▸ **INSTRUCTIONS TO FOLLOW**:
Please filter the listing below and copy out the lines that hold "como".

▸ **MATERIAL SUPPLIED**:

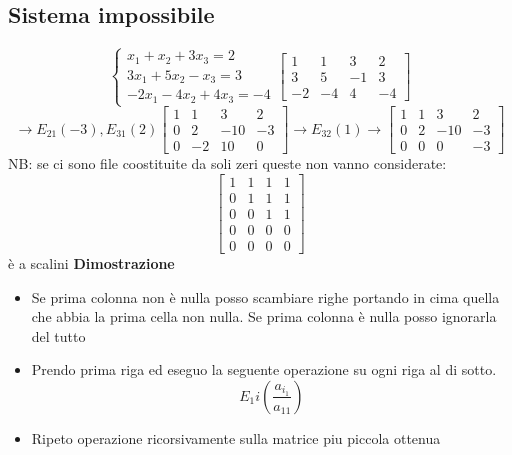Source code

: \documentclass[12pt,a4paper,oneside]{article}
\begin{document}
\subsection{Sistema impossibile}
\[
	\begin{cases}
		x_1 + x_2 + 3x_3 = 2   \\
		3x_1 + 5 x_2 - x_3 = 3 \\
		-2x_1 - 4 x_2 + 4 x_3 = -4
	\end{cases}
	\begin{bmatrix}
		1  & 1  & 3  & 2  \\
		3  & 5  & -1 & 3  \\
		-2 & -4 & 4  & -4
	\end{bmatrix}
\]
\[
	\rightarrow E_{21}\left( -3 \right) , E_{31} \left( 2 \right)
	\begin{bmatrix}
		1 & 1  & 3   & 2  \\
		0 & 2  & -10 & -3 \\
		0 & -2 & 10  & 0
	\end{bmatrix}
	\rightarrow E_{32}\left( 1 \right)  \rightarrow
	\begin{bmatrix}
		1 & 1 & 3   & 2  \\
		0 & 2 & -10 & -3 \\
		0 & 0 & 0   & -3
	\end{bmatrix}
\]
NB: se ci sono file coostituite da soli zeri queste non vanno considerate:
\[
	\begin{bmatrix}
		1 & 1 & 1 & 1 \\
		0 & 1 & 1 & 1 \\
		0 & 0 & 1 & 1 \\
		0 & 0 & 0 & 0 \\
		0 & 0 & 0 & 0
	\end{bmatrix}
\]
è a scalini
\textbf{Dimostrazione}
\begin{itemize}
	\item Se prima colonna non è nulla posso scambiare righe portando in cima quella che abbia la prima cella non nulla. Se prima colonna è nulla posso ignorarla del tutto
	\item Prendo prima riga ed eseguo la seguente operazione su ogni riga al di sotto.
	      \[
		      E_1i \left( \frac{a_{i_1}}{a_{11}} \right)
	      \]
	\item Ripeto operazione ricorsivamente sulla matrice piu piccola ottenua
\end{itemize}
\end{document}
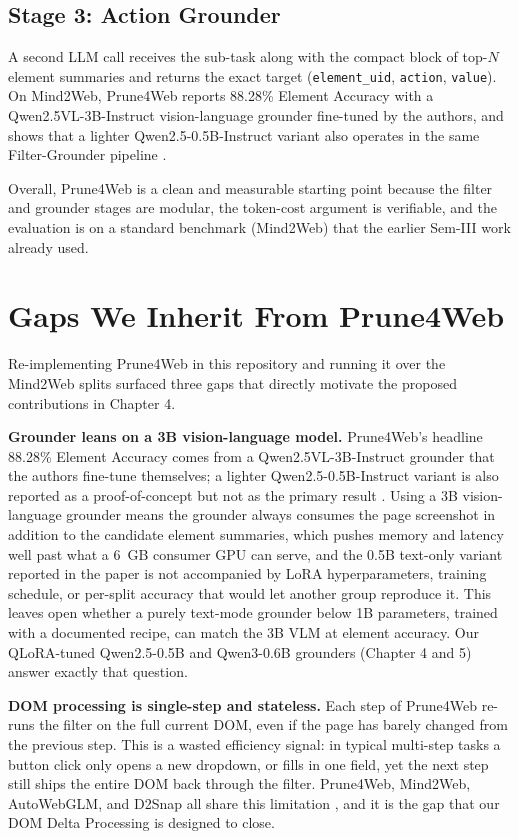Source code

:     \subsection{Stage 3: Action Grounder}
    A second LLM call receives the sub-task along with the compact block of top-$N$ element summaries and returns the exact target (\texttt{element\_uid}, \texttt{action}, \texttt{value}). On Mind2Web, Prune4Web reports 88.28\% Element Accuracy with a Qwen2.5VL-3B-Instruct vision-language grounder fine-tuned by the authors, and shows that a lighter Qwen2.5-0.5B-Instruct variant also operates in the same Filter-Grounder pipeline \cite{zhang2025prune4web}.

\noindent Overall, Prune4Web is a clean and measurable starting point because the filter and grounder stages are modular, the token-cost argument is verifiable, and the evaluation is on a standard benchmark (Mind2Web) that the earlier Sem-III work already used.


\section{Gaps We Inherit From Prune4Web}

Re-implementing Prune4Web in this repository and running it over the Mind2Web splits surfaced three gaps that directly motivate the proposed contributions in Chapter 4.

\textbf{Grounder leans on a 3B vision-language model.}
Prune4Web's headline 88.28\% Element Accuracy comes from a Qwen2.5VL-3B-Instruct grounder that the authors fine-tune themselves; a lighter Qwen2.5-0.5B-Instruct variant is also reported as a proof-of-concept but not as the primary result \cite{zhang2025prune4web}. Using a 3B vision-language grounder means the grounder always consumes the page screenshot in addition to the candidate element summaries, which pushes memory and latency well past what a 6~GB consumer GPU can serve, and the 0.5B text-only variant reported in the paper is not accompanied by LoRA hyperparameters, training schedule, or per-split accuracy that would let another group reproduce it. This leaves open whether a purely text-mode grounder below 1B parameters, trained with a documented recipe, can match the 3B VLM at element accuracy. Our QLoRA-tuned Qwen2.5-0.5B and Qwen3-0.6B grounders (Chapter 4 and 5) answer exactly that question.

\textbf{DOM processing is single-step and stateless.}
Each step of Prune4Web re-runs the filter on the full current DOM, even if the page has barely changed from the previous step. This is a wasted efficiency signal: in typical multi-step tasks a button click only opens a new dropdown, or fills in one field, yet the next step still ships the entire DOM back through the filter. Prune4Web, Mind2Web, AutoWebGLM, and D2Snap all share this limitation \cite{zhang2025prune4web} \cite{deng2023mind2webgeneralistagentweb} \cite{lai2024autowebglm} \cite{schiepanski2025d2snap}, and it is the gap that our DOM Delta Processing is designed to close.

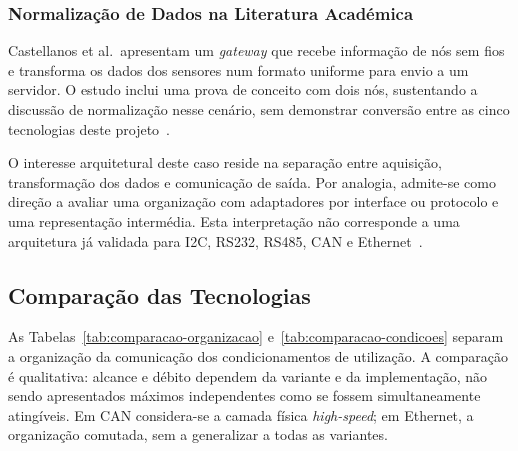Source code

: \subsubsection{Normalização de Dados na Literatura Académica}

Castellanos et al.\ apresentam um \textit{gateway} que recebe informação
de nós sem fios e transforma os dados dos sensores num formato uniforme
para envio a um servidor. O estudo inclui uma prova de conceito com
dois nós, sustentando a discussão de normalização nesse cenário,
sem demonstrar conversão entre as cinco tecnologias deste
projeto~\cite{castellanos_gateway_2021}.

O interesse arquitetural deste caso reside na separação entre aquisição,
transformação dos dados e comunicação de saída. Por analogia, admite-se
como direção a avaliar uma organização com adaptadores por interface
ou protocolo e uma representação intermédia. Esta interpretação
não corresponde a uma arquitetura já validada para I2C, RS232, RS485,
CAN e Ethernet~\cite{castellanos_gateway_2021}.

\subsection{Comparação das Tecnologias}

As Tabelas~\ref{tab:comparacao-organizacao}
e~\ref{tab:comparacao-condicoes} separam a organização da comunicação
dos condicionamentos de utilização. A comparação é qualitativa:
alcance e débito dependem da variante e da implementação, não sendo
apresentados máximos independentes como se fossem simultaneamente
atingíveis. Em CAN considera-se a camada física \textit{high-speed};
em Ethernet, a organização comutada, sem a generalizar a todas
as variantes.

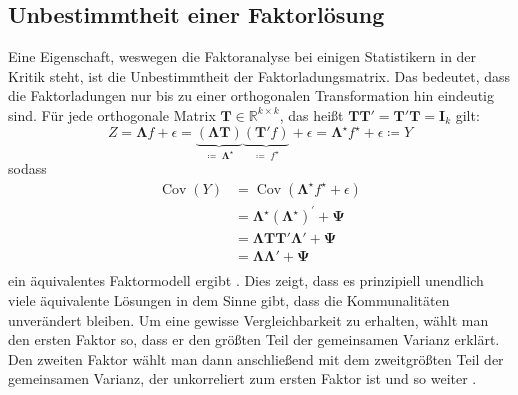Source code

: \documentclass[11pt]{scrartcl}
\DeclareMathOperator{\Cov}{Cov}
\begin{document}
	\subsection{Unbestimmtheit einer Faktorlösung}
	\label{Unbestimmtheit_faktorlösung}
	Eine Eigenschaft, weswegen die Faktoranalyse bei einigen Statistikern in der Kritik steht, ist die Unbestimmtheit der Faktorladungsmatrix.
	Das bedeutet, dass die Faktorladungen nur bis zu einer
	orthogonalen Transformation hin eindeutig sind. Für jede orthogonale Matrix
	$\mathbf{T} \in \mathbb{R}^{k \times k}$, das heißt
	$\mathbf{T}\mathbf{T}' = \mathbf{T}'\mathbf{T} = \mathbf{I}_k$ gilt:
	\begin{equation}
		Z = \mathbf{\Lambda}f + \epsilon =
		\underbrace{ \left(\mathbf{\Lambda T} \right)}_{\coloneqq \; \mathbf{\Lambda}^\star}
		\underbrace{\left( \mathbf{T'}f \right)}_{\coloneqq \; f^\star} + \epsilon =
		\mathbf{\Lambda^\star}f^\star + \epsilon
		\coloneqq Y
	\end{equation}
	sodass
	\begin{equation}
		\begin{split}
			\Cov(Y) &= \Cov(\mathbf{\Lambda^\star}f^\star + \epsilon) \\
			&= \mathbf{\Lambda^\star}(\mathbf{\Lambda^\star})^{'} + \mathbf{\Psi} \\
			&= \mathbf{\Lambda T}\mathbf{T'\Lambda'} + \mathbf{\Psi} \\
			&= \mathbf{\Lambda\Lambda'} + \mathbf{\Psi} \\
		\end{split}
	\end{equation}
	ein äquivalentes Faktormodell ergibt \parencite[143-144]{Everitt.2011}. 
	Dies zeigt, dass es prinzipiell unendlich
	viele äquivalente Lösungen in dem Sinne gibt, dass die Kommunalitäten unverändert bleiben.
	Um eine gewisse Vergleichbarkeit zu erhalten, wählt man den ersten Faktor so, dass er
	den größten Teil der gemeinsamen Varianz erklärt. Den zweiten Faktor wählt man dann anschließend
	mit dem zweitgrößten Teil der gemeinsamen Varianz, der unkorreliert zum ersten Faktor ist und so weiter \parencite[vgl.][144]{Everitt.2011}.
	
	
\end{document}
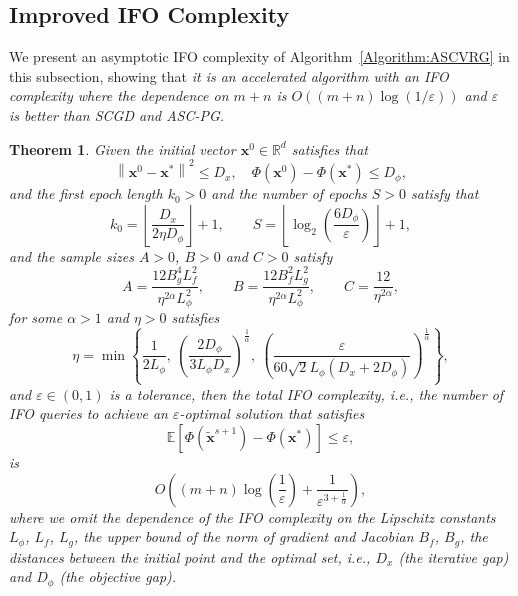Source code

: \documentclass[11pt]{article}
\newtheorem{theorem}{Theorem}[section]
\newcommand{\BE}{\mathbb{E}}
\newcommand{\x}{\mathbf x}
\newcommand{\br}{\mathbb{R}}
\begin{document}
\subsection{Improved IFO Complexity}
We present an asymptotic IFO complexity of Algorithm~\ref{Algorithm:ASCVRG} in this subsection, showing that \textit{it is an accelerated algorithm with an IFO complexity where the dependence on $m+n$ is $O((m+n)\log(1/\varepsilon))$ and $\varepsilon$ is better than SCGD and ASC-PG.}
\begin{theorem}
Given the initial vector $\x^0\in\br^d$ satisfies that 
\begin{equation*}
\left\|\x^0 - \x^*\right\|^2 \leq D_x, \quad \Phi(\x^0)-\Phi(\x^*) \leq D_\phi,  
\end{equation*}
and the first epoch length $k_0 >0$ and the number of epochs $S>0$ satisfy that 
\begin{equation*}
k_0 = \left\lfloor \frac{D_x}{2 \eta D_\phi} \right\rfloor + 1, \qquad S = \left\lfloor\log_2\left(\frac{6D_\phi}{\varepsilon}\right) \right\rfloor + 1, 
\end{equation*}
and the sample sizes $A>0$, $B>0$ and $C>0$ satisfy 
\begin{equation*}
A = \frac{12 B_g^4 L_f^2}{\eta^{2\alpha}L_\phi^2}, \qquad B = \frac{12 B_f^2 L_g^2}{\eta^{2\alpha}L_\phi^2},  \qquad C = \frac{12}{\eta^{2\alpha}},
\end{equation*}
for some $\alpha>1$ and $\eta>0$ satisfies 
\begin{equation*}
\eta = \min\left\{\frac{1}{2L_\phi}, \ \left(\frac{2D_\phi}{3L_\phi D_x}\right)^{\frac{1}{\alpha}}, \ \left(\frac{\varepsilon}{60\sqrt{2} L_\phi\left(D_x + 2D_\phi\right)}\right)^{\frac{1}{\alpha}}\right\},
\end{equation*}
and $\varepsilon\in\left(0,1\right)$ is a tolerance, then the total IFO complexity, i.e., the number of IFO queries to achieve an $\varepsilon$-optimal solution that satisfies
\begin{equation*}
\BE\left[\Phi(\tilde{\x}^{s+1}) - \Phi(\x^*)\right] \leq \varepsilon, 
\end{equation*}
is
\begin{equation*}
O\left(\left(m+n\right)\log\left(\frac{1}{\varepsilon}\right) + \frac{1}{\varepsilon^{3+\frac{1}{\alpha}}}\right),
\end{equation*}
where we omit the dependence of the IFO complexity on the Lipschitz constants $L_\phi$, $L_f$, $L_g$, the upper bound of the norm of gradient and Jacobian $B_f$, $B_g$, the distances between the initial point and the optimal set, i.e., $D_x$ (the iterative gap) and $D_\phi$ (the objective gap).
\end{theorem}
\end{document}
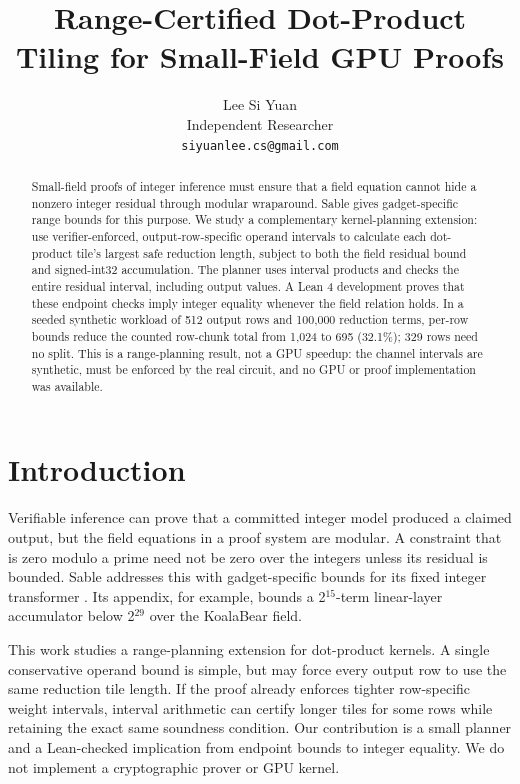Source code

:\documentclass[11pt]{article}
\title{Range-Certified Dot-Product Tiling for Small-Field GPU Proofs}
\author{Lee Si Yuan \\
  Independent Researcher \\
  \texttt{siyuanlee.cs@gmail.com}}
\begin{document}
\maketitle
\begin{abstract}
Small-field proofs of integer inference must ensure that a field equation cannot hide a nonzero integer residual through modular wraparound. Sable gives gadget-specific range bounds for this purpose. We study a complementary kernel-planning extension: use verifier-enforced, output-row-specific operand intervals to calculate each dot-product tile's largest safe reduction length, subject to both the field residual bound and signed-int32 accumulation. The planner uses interval products and checks the entire residual interval, including output values. A Lean 4 development proves that these endpoint checks imply integer equality whenever the field relation holds. In a seeded synthetic workload of 512 output rows and 100,000 reduction terms, per-row bounds reduce the counted row-chunk total from 1,024 to 695 (32.1\%); 329 rows need no split. This is a range-planning result, not a GPU speedup: the channel intervals are synthetic, must be enforced by the real circuit, and no GPU or proof implementation was available.
\end{abstract}

\section{Introduction}
Verifiable inference can prove that a committed integer model produced a claimed output, but the field equations in a proof system are modular. A constraint that is zero modulo a prime need not be zero over the integers unless its residual is bounded. Sable addresses this with gadget-specific bounds for its fixed integer transformer \citep{solberg2026sable}. Its appendix, for example, bounds a 2$^{15}$-term linear-layer accumulator below 2$^{29}$ over the KoalaBear field.

This work studies a range-planning extension for dot-product kernels. A single conservative operand bound is simple, but may force every output row to use the same reduction tile length. If the proof already enforces tighter row-specific weight intervals, interval arithmetic can certify longer tiles for some rows while retaining the exact same soundness condition. Our contribution is a small planner and a Lean-checked implication from endpoint bounds to integer equality. We do not implement a cryptographic prover or GPU kernel.
\end{document}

▸ **RESPONSE**:
como direção a avaliar uma organização com adaptadores por interface
apresentados máximos independentes como se fossem simultaneamente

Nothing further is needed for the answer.